There was that feathery touch, the ball lightly dropping through the rim, the stands opening with a roar, the earth finally closing under his unsteady feet.

And, oh yeah, there was that smile. Walking down a Staples Center hallway Sunday afternoon, for seemingly the first time this spring, Lamar Odom smiled.

“I know how this works, I’ve been through this before,” he said. “At any moment, I can go from the goat to the guy.”

Welcome back, guy.

On a day the Lakers took another postseason step, Odom embarked on an equally difficult journey, going from what his coach once described as MIA to what witnesses would agree was WOW.

On a day when Kobe Bryant saved the Lakers, it was Lamar Odom who saved Kobe Bryant, following two Bryant misses with baskets in the final five minutes to help secure the Lakers’ 104-99 victory over the Utah Jazz in the Western Conference semifinal opener.

During those final moments he also blocked one Boozer shot, helped force another Boozer turnover, and finished with six fourth-quarter rebounds, including four of the Lakers’ five offensive rebounds. He finished with nine points and 12 rebounds.

Kardashian that.

Said Coach Phil Jackson: “That was the kind of energy we have to have.”

Said teammate Pau Gasol: “Lamar has not been playing his best, but he was able to shake everything off and come out and give that aggressiveness that we need.”

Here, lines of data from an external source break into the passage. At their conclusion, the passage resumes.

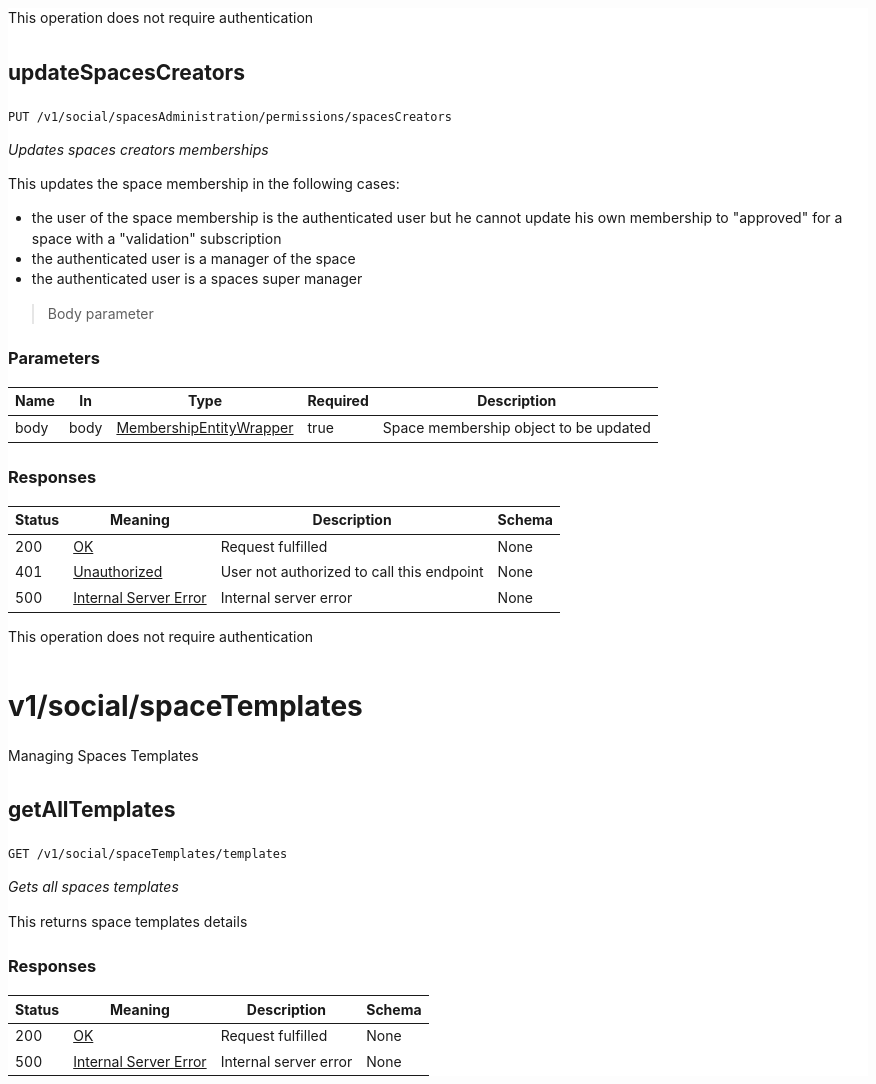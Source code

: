<aside class="success">
This operation does not require authentication
</aside>

## updateSpacesCreators

<a id="opIdupdateSpacesCreators"></a>

`PUT /v1/social/spacesAdministration/permissions/spacesCreators`

*Updates spaces creators memberships*

This updates the space membership in the following cases: <br/><ul><li>the user of the space membership is the authenticated user  but he cannot update his own membership to "approved" for a space with a "validation" subscription</li><li>the authenticated user is a manager of the space</li><li>the authenticated user is a spaces super manager</li></ul>

> Body parameter

<h3 id="updatespacescreators-parameters">Parameters</h3>

|Name|In|Type|Required|Description|
|---|---|---|---|---|
|body|body|[MembershipEntityWrapper](#schemamembershipentitywrapper)|true|Space membership object to be updated|

<h3 id="updatespacescreators-responses">Responses</h3>

|Status|Meaning|Description|Schema|
|---|---|---|---|
|200|[OK](https://tools.ietf.org/html/rfc7231#section-6.3.1)|Request fulfilled|None|
|401|[Unauthorized](https://tools.ietf.org/html/rfc7235#section-3.1)|User not authorized to call this endpoint|None|
|500|[Internal Server Error](https://tools.ietf.org/html/rfc7231#section-6.6.1)|Internal server error|None|

<aside class="success">
This operation does not require authentication
</aside>

<h1 id="social-rest-api-v1-social-spacetemplates">v1/social/spaceTemplates</h1>

Managing Spaces Templates

## getAllTemplates

<a id="opIdgetAllTemplates"></a>

`GET /v1/social/spaceTemplates/templates`

*Gets all spaces templates*

This returns space templates details

<h3 id="getalltemplates-responses">Responses</h3>

|Status|Meaning|Description|Schema|
|---|---|---|---|
|200|[OK](https://tools.ietf.org/html/rfc7231#section-6.3.1)|Request fulfilled|None|
|500|[Internal Server Error](https://tools.ietf.org/html/rfc7231#section-6.6.1)|Internal server error|None|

About the only thing Odom couldn’t do in those final moments was save Bryant from a startling photo spread that ran in this newspaper’s magazine Sunday morning, Kobe posing in feathery white attire that made him look like a cross between Prince and Iman. Once again we ask, where are the people supposedly in charge of Bryant’s public image?

Regardless, the only poses that counted were the ones the Lakers struck after blowing a 14-point lead in the final minutes. They actually trailed the undermanned Jazz by four points in the final four minutes before Bryant, Gasol and Odom carried them home.

“We’ve got to do better than that — these games always shouldn’t have to come down to Pau and Kobe,” Odom said.

He didn’t put himself in that clutch group, because he knows this spring has been different, because he has been different.

In last year’s championship postseason, he averaged 12 points and nine rebounds, and collected seven double-doubles in 23 games.

In this postseason, he is averaging eight points, eight rebounds and has yet to have a double-double.

This is not the same Lamar Odom who scored 17 points with 10 rebounds in last year’s title-clinching game in Orlando. This is not the same guy who had 19 points and 14 rebounds in the important Game 5 victory in the conference finals against Denver.

This Odom has not attacked. This Odom has not defended. When Jackson called him MIA after only two games of this postseason, the most amazing thing was that this Odom couldn’t argue with him.

“That’s my coach,” he said Sunday. “Coaches coach, and players play, and I stay in my place.”

There are strong suspicions that he is in a painful place because of a shoulder injury that he refused to disclose —”Yeah, I got things, but so does everybody, I’m not blaming anything,” he said.

There are also wonders about his ability to handle the increased pressure that comes with being in a constant limelight after his marriage to Khloe Kardashian — “Nah, that’s fine, I’ve been heckled a lot worse than somebody calling me ‘Mr.Kardashian.’ ”

Whatever, he had rarely shown up until Sunday afternoon, when he handled the Jazz’s being on his back and Andrew Bynum’s being on the bench, just like the good old days.

“This time of year, it’s all about what you can do in the clutch, and I’m comfortable on the floor in those situations,” he said. “I know these moments will come, and I am ready for them.”

With 4:53 remaining, Bryant missed a jumper, but Odom was there for a follow dunk to tie the score. With 2:03 left, Odom blocked Boozer’s shot with the Lakers leading by one. With 49.9 seconds left, Odom followed another Bryant miss with a fall-away put-back to give them a three-point lead, and the game was never any closer.

“Just effort,” Odom said. “Just playing hard.”

Somebody fell, Odom caught them. Somebody stumbled, Odom righted them. Just like old times, the cheers rocking the Staples Center court, Odom’s sweaty head and jutting jaw bobbing in triumph, hey, look what we found.